> [AIM OF THE TASK]: Copy out all the data, word for word.

####

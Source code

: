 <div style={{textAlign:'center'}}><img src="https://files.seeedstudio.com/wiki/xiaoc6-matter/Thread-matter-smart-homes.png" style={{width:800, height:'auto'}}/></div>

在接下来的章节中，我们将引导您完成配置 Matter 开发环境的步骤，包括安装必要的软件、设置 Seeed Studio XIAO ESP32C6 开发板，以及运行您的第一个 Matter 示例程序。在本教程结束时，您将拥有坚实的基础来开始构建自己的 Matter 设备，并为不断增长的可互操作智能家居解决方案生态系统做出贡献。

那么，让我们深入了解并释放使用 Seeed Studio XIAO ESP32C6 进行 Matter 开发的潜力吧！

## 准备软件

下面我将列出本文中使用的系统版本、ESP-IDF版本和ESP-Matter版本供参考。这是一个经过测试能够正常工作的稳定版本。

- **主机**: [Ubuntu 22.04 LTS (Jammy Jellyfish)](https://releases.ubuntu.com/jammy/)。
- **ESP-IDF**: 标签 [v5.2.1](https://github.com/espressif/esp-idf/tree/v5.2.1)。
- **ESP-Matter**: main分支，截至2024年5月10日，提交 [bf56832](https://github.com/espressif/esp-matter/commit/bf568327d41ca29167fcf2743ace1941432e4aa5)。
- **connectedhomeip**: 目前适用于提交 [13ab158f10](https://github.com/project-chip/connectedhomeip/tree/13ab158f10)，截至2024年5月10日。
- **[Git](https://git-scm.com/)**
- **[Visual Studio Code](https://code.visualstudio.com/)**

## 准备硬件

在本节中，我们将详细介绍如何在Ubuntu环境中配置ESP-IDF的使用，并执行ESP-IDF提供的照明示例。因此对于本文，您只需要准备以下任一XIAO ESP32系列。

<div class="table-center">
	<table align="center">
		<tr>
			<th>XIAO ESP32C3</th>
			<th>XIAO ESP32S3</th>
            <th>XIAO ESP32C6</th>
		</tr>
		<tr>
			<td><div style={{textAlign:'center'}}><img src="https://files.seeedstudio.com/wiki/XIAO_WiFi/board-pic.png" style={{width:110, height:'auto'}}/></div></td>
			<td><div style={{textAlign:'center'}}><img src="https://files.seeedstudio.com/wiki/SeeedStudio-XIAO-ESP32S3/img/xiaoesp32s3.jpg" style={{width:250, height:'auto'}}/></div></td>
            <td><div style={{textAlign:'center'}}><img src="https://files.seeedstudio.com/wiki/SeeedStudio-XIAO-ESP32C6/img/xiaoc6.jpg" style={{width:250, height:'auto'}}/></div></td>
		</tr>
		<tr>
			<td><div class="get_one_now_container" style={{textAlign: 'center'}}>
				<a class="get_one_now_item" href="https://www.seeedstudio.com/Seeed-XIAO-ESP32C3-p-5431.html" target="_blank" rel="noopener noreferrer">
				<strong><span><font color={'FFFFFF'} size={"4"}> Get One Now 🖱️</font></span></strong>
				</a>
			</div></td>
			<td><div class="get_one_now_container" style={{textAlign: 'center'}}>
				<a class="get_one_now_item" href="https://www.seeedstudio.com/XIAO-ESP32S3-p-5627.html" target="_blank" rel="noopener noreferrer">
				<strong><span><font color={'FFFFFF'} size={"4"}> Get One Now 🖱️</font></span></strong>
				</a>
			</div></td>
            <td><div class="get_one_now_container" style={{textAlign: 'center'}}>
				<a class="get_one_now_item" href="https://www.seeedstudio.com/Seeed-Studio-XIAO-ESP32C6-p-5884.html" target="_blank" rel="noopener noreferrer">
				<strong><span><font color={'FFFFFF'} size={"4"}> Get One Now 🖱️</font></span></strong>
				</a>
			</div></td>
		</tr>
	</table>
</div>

####

> [TASK RESULT]:
Source code

: <div style={{textAlign:'center'}}><img src="https://files.seeedstudio.com/wiki/xiaoc6-matter/Thread-matter-smart-homes.png" style={{width:800, height:'auto'}}/></div>

在接下来的章节中，我们将引导您完成配置 Matter 开发环境的步骤，包括安装必要的软件、设置 Seeed Studio XIAO ESP32C6 开发板，以及运行您的第一个 Matter 示例程序。在本教程结束时，您将拥有坚实的基础来开始构建自己的 Matter 设备，并为不断增长的可互操作智能家居解决方案生态系统做出贡献。

那么，让我们深入了解并释放使用 Seeed Studio XIAO ESP32C6 进行 Matter 开发的潜力吧！

## 准备软件

下面我将列出本文中使用的系统版本、ESP-IDF版本和ESP-Matter版本供参考。这是一个经过测试能够正常工作的稳定版本。

- **主机**: [Ubuntu 22.04 LTS (Jammy Jellyfish)](https://releases.ubuntu.com/jammy/)。
- **ESP-IDF**: 标签 [v5.2.1](https://github.com/espressif/esp-idf/tree/v5.2.1)。
- **ESP-Matter**: main分支，截至2024年5月10日，提交 [bf56832](https://github.com/espressif/esp-matter/commit/bf568327d41ca29167fcf2743ace1941432e4aa5)。
- **connectedhomeip**: 目前适用于提交 [13ab158f10](https://github.com/project-chip/connectedhomeip/tree/13ab158f10)，截至2024年5月10日。
- **[Git](https://git-scm.com/)**
- **[Visual Studio Code](https://code.visualstudio.com/)**

## 准备硬件

在本节中，我们将详细介绍如何在Ubuntu环境中配置ESP-IDF的使用，并执行ESP-IDF提供的照明示例。因此对于本文，您只需要准备以下任一XIAO ESP32系列。

<div class="table-center">
	<table align="center">
		<tr>
			<th>XIAO ESP32C3</th>
			<th>XIAO ESP32S3</th>
            <th>XIAO ESP32C6</th>
		</tr>
		<tr>
			<td><div style={{textAlign:'center'}}><img src="https://files.seeedstudio.com/wiki/XIAO_WiFi/board-pic.png" style={{width:110, height:'auto'}}/></div></td>
			<td><div style={{textAlign:'center'}}><img src="https://files.seeedstudio.com/wiki/SeeedStudio-XIAO-ESP32S3/img/xiaoesp32s3.jpg" style={{width:250, height:'auto'}}/></div></td>
            <td><div style={{textAlign:'center'}}><img src="https://files.seeedstudio.com/wiki/SeeedStudio-XIAO-ESP32C6/img/xiaoc6.jpg" style={{width:250, height:'auto'}}/></div></td>
		</tr>
		<tr>
			<td><div class="get_one_now_container" style={{textAlign: 'center'}}>
				<a class="get_one_now_item" href="https://www.seeedstudio.com/Seeed-XIAO-ESP32C3-p-5431.html" target="_blank" rel="noopener noreferrer">
				<strong><span><font color={'FFFFFF'} size={"4"}> Get One Now 🖱️</font></span></strong>
				</a>
			</div></td>
			<td><div class="get_one_now_container" style={{textAlign: 'center'}}>
				<a class="get_one_now_item" href="https://www.seeedstudio.com/XIAO-ESP32S3-p-5627.html" target="_blank" rel="noopener noreferrer">
				<strong><span><font color={'FFFFFF'} size={"4"}> Get One Now 🖱️</font></span></strong>
				</a>
			</div></td>
            <td><div class="get_one_now_container" style={{textAlign: 'center'}}>
				<a class="get_one_now_item" href="https://www.seeedstudio.com/Seeed-Studio-XIAO-ESP32C6-p-5884.html" target="_blank" rel="noopener noreferrer">
				<strong><span><font color={'FFFFFF'} size={"4"}> Get One Now 🖱️</font></span></strong>
				</a>
			</div></td>
		</tr>
	</table>
</div>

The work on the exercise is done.